How to Recognize and Handle a Suspicious Package or Envelope
Between September and October 2001, several letters containing Bacillus anthracis were sent through the mail in several areas of the United States. As a result, CDC developed the following guidelines for recognizing and handling suspicious packages as a result. Although there have been no recent mail-related anthrax exposures, all persons should take appropriate steps to protect themselves and others from exposure to Bacillus anthracis by following these guidelines for recognizing and handling suspicious packages.
Identifying Suspicious Packages and Envelopes
Some characteristics of suspicious packages and envelopes include the following:
- Inappropriate or unusual labeling
- Excessive postage
- Handwritten or poorly typed addresses
- Misspellings of common words
- Strange return address or no return address
- Incorrect titles or title without a name
- Not addressed to a specific person
- Marked with restrictions, such as “Personal,” “Confidential,” or “Do not x-ray”

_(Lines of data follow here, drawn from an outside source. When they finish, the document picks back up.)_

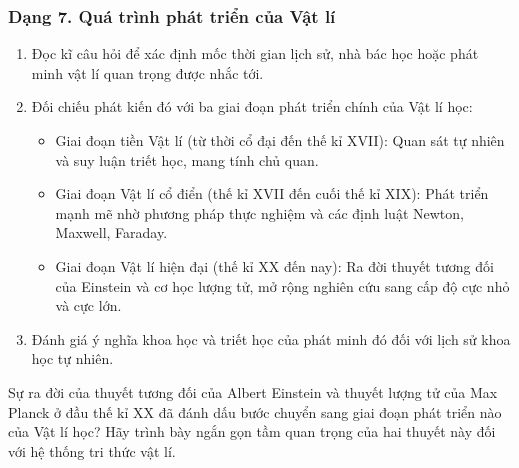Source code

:\subsubsection{Dạng 7. Quá trình phát triển của Vật lí}
\begin{phuongphap}
\begin{enumerate}
\item Đọc kĩ câu hỏi để xác định mốc thời gian lịch sử, nhà bác học hoặc phát minh vật lí quan trọng được nhắc tới.
\item Đối chiếu phát kiến đó với ba giai đoạn phát triển chính của Vật lí học:
\begin{itemize}
\item Giai đoạn tiền Vật lí (từ thời cổ đại đến thế kỉ XVII): Quan sát tự nhiên và suy luận triết học, mang tính chủ quan.
\item Giai đoạn Vật lí cổ điển (thế kỉ XVII đến cuối thế kỉ XIX): Phát triển mạnh mẽ nhờ phương pháp thực nghiệm và các định luật Newton, Maxwell, Faraday.
\item Giai đoạn Vật lí hiện đại (thế kỉ XX đến nay): Ra đời thuyết tương đối của Einstein và cơ học lượng tử, mở rộng nghiên cứu sang cấp độ cực nhỏ và cực lớn.
\end{itemize}
\item Đánh giá ý nghĩa khoa học và triết học của phát minh đó đối với lịch sử khoa học tự nhiên.
\end{enumerate}
\end{phuongphap}
\begin{vidumau}
Sự ra đời của thuyết tương đối của Albert Einstein và thuyết lượng tử của Max Planck ở đầu thế kỉ XX đã đánh dấu bước chuyển sang giai đoạn phát triển nào của Vật lí học? Hãy trình bày ngắn gọn tầm quan trọng của hai thuyết này đối với hệ thống tri thức vật lí.
\end{vidumau}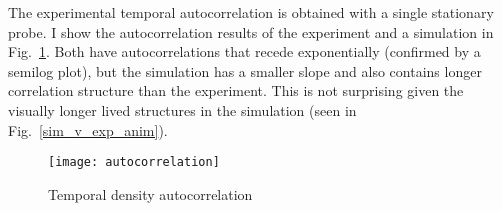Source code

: The experimental temporal autocorrelation is obtained with a single stationary probe. I show the autocorrelation results of the experiment and a simulation in Fig.~\ref{autocorrelation}. 
Both have autocorrelations that recede exponentially (confirmed by a semilog plot), but the simulation has a smaller slope and also contains longer correlation structure than the experiment. This is not
surprising given the visually longer lived structures in the simulation (seen in Fig.~\ref{sim_v_exp_anim}).

\begin{figure}
\centerline{\texttt{[image: autocorrelation]}}
\caption{Temporal density autocorrelation}
\label{autocorrelation}
\end{figure}
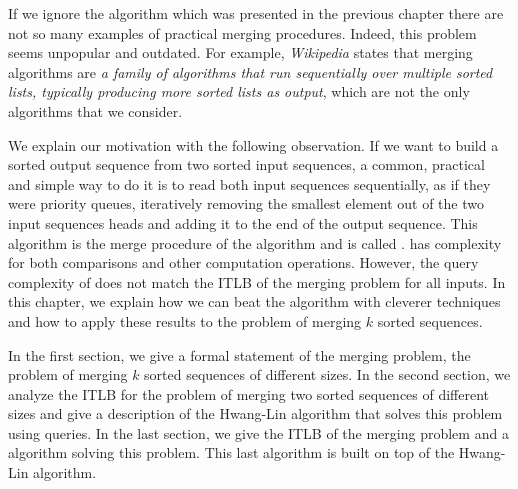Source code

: \label{tree:merging:intro}

If we ignore the \mergesort algorithm which was presented in
the previous chapter there are not so many examples of practical merging
procedures. Indeed, this problem seems unpopular and outdated. For example,
\emph{Wikipedia} states that merging algorithms are \emph{a family of algorithms
that run sequentially over multiple sorted lists, typically producing more
sorted lists as output}, which are not the only algorithms that we
consider.

We explain our motivation with the following observation.
If we want to build a sorted output sequence from two sorted input sequences, a
common, practical and simple way to do it is to read both input sequences
sequentially, as if they were priority queues, iteratively removing the
smallest element out of the two input sequences heads and adding it to the end
of the output sequence. This algorithm is the merge procedure of the \mergesort
algorithm and is called \tapemerge. \tapemerge has  complexity for
both comparisons and other computation operations. However, the query
complexity of \tapemerge does not match the ITLB of the merging problem for all
inputs. In this chapter, we explain how we can beat the \tapemerge algorithm
with cleverer techniques and how to apply these results to the problem of
merging \(k\) sorted sequences.

In the first section, we give a formal statement of the merging problem, \ie
the problem of merging \(k\) sorted sequences of different sizes. In the second
section, we analyze the ITLB for the problem of merging two sorted sequences of
different sizes and give a description of the Hwang-Lin algorithm
\cite{DBLP:journals/siamcomp/HwangL72} that solves this problem using
 queries. In the last section, we give the ITLB of the merging
problem and a  algorithm solving this problem. This last
algorithm is built on top of the Hwang-Lin algorithm.
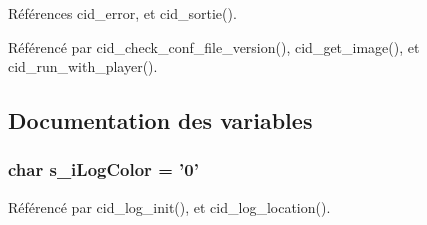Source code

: Références cid\_\-error, et cid\_\-sortie().

Référencé par cid\_\-check\_\-conf\_\-file\_\-version(), cid\_\-get\_\-image(), et cid\_\-run\_\-with\_\-player().

\subsection{Documentation des variables}
\subsubsection{\setlength{\rightskip}{0pt plus 5cm}char {\bf s\_\-iLogColor} = '0'}\label{cid-messages_8c_860436ba179bdc7bc86455fc8d306759}




Référencé par cid\_\-log\_\-init(), et cid\_\-log\_\-location().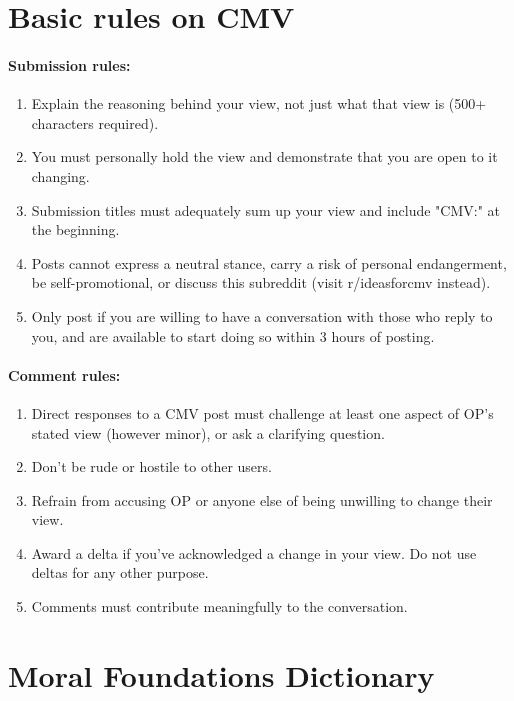 

\section{Basic rules on CMV}

\paragraph{Submission rules:}
\begin{enumerate}[A]\singlespacing
\item Explain the reasoning behind your view, not just what that view is (500+ characters required).
\item You must personally hold the view and demonstrate that you are open to it changing.
\item Submission titles must adequately sum up your view and include "CMV:" at the beginning.
\item Posts cannot express a neutral stance, carry a risk of personal endangerment, be self-promotional, or discuss this subreddit (visit r/ideasforcmv instead).
\item Only post if you are willing to have a conversation with those who reply to you, and are available to start doing so within 3 hours of posting.
\end{enumerate}

\paragraph{Comment rules:}
\begin{enumerate}[1]\singlespacing
\item Direct responses to a CMV post must challenge at least one aspect of OP’s stated view (however minor), or ask a clarifying question.
\item Don't be rude or hostile to other users.
\item Refrain from accusing OP or anyone else of being unwilling to change their view.
\item Award a delta if you've acknowledged a change in your view. Do not use deltas for any other purpose.
\item Comments must contribute meaningfully to the conversation.
\end{enumerate}


\clearpage
\section{Moral Foundations Dictionary}

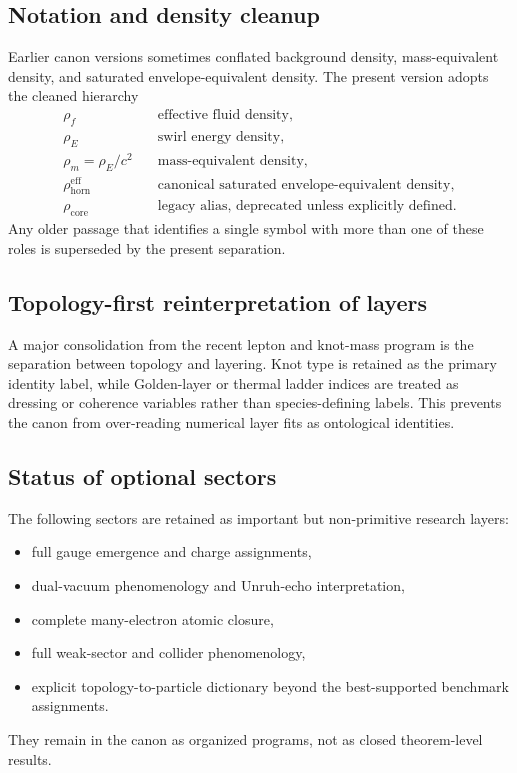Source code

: \documentclass[11pt]{article}
\theoremstyle{definition}
\theoremstyle{plain}
\theoremstyle{remark}
\newcommand{\rhoF}{{\rho_{\!f}}}
\newcommand{\rhoE}{\rho_{\!E}}
\newcommand{\rhoM}{\rho_{\!m}}
\newcommand{\rhocore}{\rho_{\mathrm{core}}}
\newcommand{\rhohorn}{\rho_{\mathrm{horn}}^{\mathrm{eff}}}
\begin{document}
    \subsection{Notation and density cleanup}
        Earlier canon versions sometimes conflated background density, mass-equivalent density, and saturated envelope-equivalent density. The present version adopts the cleaned hierarchy
        \begin{align}
            \rhoF
            &\quad \text{effective fluid density},
            \nonumber\\
            \rhoE
            &\quad \text{swirl energy density},
            \nonumber\\
            \rhoM = \rhoE/c^2
            &\quad \text{mass-equivalent density},
            \nonumber\\
            \rhohorn
            &\quad \text{canonical saturated envelope-equivalent density},
            \nonumber\\
            \rhocore
            &\quad \text{legacy alias, deprecated unless explicitly defined}.
            \label{eq:density_symbol_roles}
        \end{align}
        Any older passage that identifies a single symbol with more than one of these roles is superseded by the present separation.

    \subsection{Topology-first reinterpretation of layers}
        A major consolidation from the recent lepton and knot-mass program is the separation between topology and layering. Knot type is retained as the primary identity label, while Golden-layer or thermal ladder indices are treated as dressing or coherence variables rather than species-defining labels. This prevents the canon from over-reading numerical layer fits as ontological identities.

    \subsection{Status of optional sectors}
        The following sectors are retained as important but non-primitive research layers:
        \begin{itemize}
            \item full gauge emergence and charge assignments,
            \item dual-vacuum phenomenology and Unruh-echo interpretation,
            \item complete many-electron atomic closure,
            \item full weak-sector and collider phenomenology,
            \item explicit topology-to-particle dictionary beyond the best-supported benchmark assignments.
        \end{itemize}
        They remain in the canon as organized programs, not as closed theorem-level results.
\end{document}
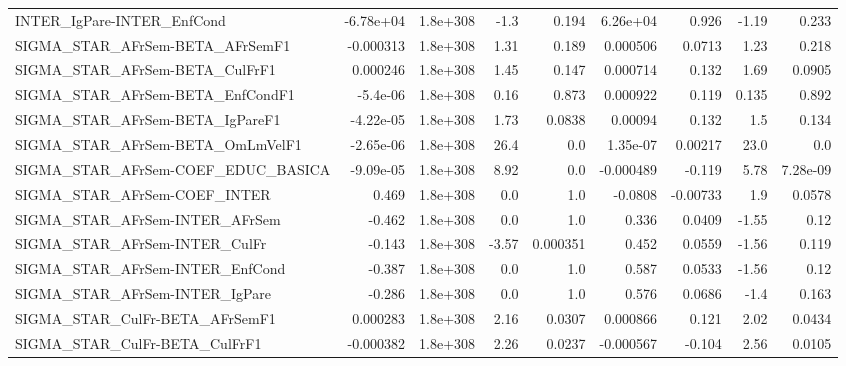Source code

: \begin{tabular}{lrrrrrrrr}
INTER\_IgPare-INTER\_EnfCond            &   -6.78e+04 &     1.8e+308 &    -1.3 &    0.194 &   6.26e+04 &       0.926 &        -1.19 &         0.233 \\
SIGMA\_STAR\_AFrSem-BETA\_AFrSemF1       &   -0.000313 &     1.8e+308 &    1.31 &    0.189 &   0.000506 &      0.0713 &         1.23 &         0.218 \\
SIGMA\_STAR\_AFrSem-BETA\_CulFrF1        &    0.000246 &     1.8e+308 &    1.45 &    0.147 &   0.000714 &       0.132 &         1.69 &        0.0905 \\
SIGMA\_STAR\_AFrSem-BETA\_EnfCondF1      &    -5.4e-06 &     1.8e+308 &    0.16 &    0.873 &   0.000922 &       0.119 &        0.135 &         0.892 \\
SIGMA\_STAR\_AFrSem-BETA\_IgPareF1       &   -4.22e-05 &     1.8e+308 &    1.73 &   0.0838 &    0.00094 &       0.132 &          1.5 &         0.134 \\
SIGMA\_STAR\_AFrSem-BETA\_OmLmVelF1      &   -2.65e-06 &     1.8e+308 &    26.4 &      0.0 &   1.35e-07 &     0.00217 &         23.0 &           0.0 \\
SIGMA\_STAR\_AFrSem-COEF\_EDUC\_BASICA    &   -9.09e-05 &     1.8e+308 &    8.92 &      0.0 &  -0.000489 &      -0.119 &         5.78 &      7.28e-09 \\
SIGMA\_STAR\_AFrSem-COEF\_INTER          &       0.469 &     1.8e+308 &     0.0 &      1.0 &    -0.0808 &    -0.00733 &          1.9 &        0.0578 \\
SIGMA\_STAR\_AFrSem-INTER\_AFrSem        &      -0.462 &     1.8e+308 &     0.0 &      1.0 &      0.336 &      0.0409 &        -1.55 &          0.12 \\
SIGMA\_STAR\_AFrSem-INTER\_CulFr         &      -0.143 &     1.8e+308 &   -3.57 & 0.000351 &      0.452 &      0.0559 &        -1.56 &         0.119 \\
SIGMA\_STAR\_AFrSem-INTER\_EnfCond       &      -0.387 &     1.8e+308 &     0.0 &      1.0 &      0.587 &      0.0533 &        -1.56 &          0.12 \\
SIGMA\_STAR\_AFrSem-INTER\_IgPare        &      -0.286 &     1.8e+308 &     0.0 &      1.0 &      0.576 &      0.0686 &         -1.4 &         0.163 \\
SIGMA\_STAR\_CulFr-BETA\_AFrSemF1        &    0.000283 &     1.8e+308 &    2.16 &   0.0307 &   0.000866 &       0.121 &         2.02 &        0.0434 \\
SIGMA\_STAR\_CulFr-BETA\_CulFrF1         &   -0.000382 &     1.8e+308 &    2.26 &   0.0237 &  -0.000567 &      -0.104 &         2.56 &        0.0105 \\

\end{tabular}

- Marked with any threatening language
- Postmarked from a city or state that does not match the return address
- Powdery substance felt through or appearing on the package or envelope
- Oily stains, discolorations, or odor
- Lopsided or uneven envelope
- Excessive packaging material such as masking tape, string, etc.
- Other suspicious signs
- Excessive weight
- Ticking sound
- Protruding wires or aluminum foil
If a package or envelope appears suspicious, DO NOT OPEN IT.
Handling of Suspicious Packages or Envelopes
- Do not shake or empty the contents of any suspicious package or envelope.
- Do not carry the package or envelope, show it to others or allow others to examine it.
- Put the package or envelope down on a stable surface; do not sniff, touch, taste, or look closely at it or at any contents which may have spilled.
- Alert others in the area about the suspicious package or envelope. Leave the area, close any doors, and take actions to prevent others from entering the area. If possible, shut off the ventilation system.
- WASH hands with soap and water to prevent spreading potentially infectious material to face or skin. Seek additional instructions for exposed or potentially exposed persons.
- If at work, notify a supervisor, a security officer, or a law enforcement official. If at home, contact the local law enforcement agency.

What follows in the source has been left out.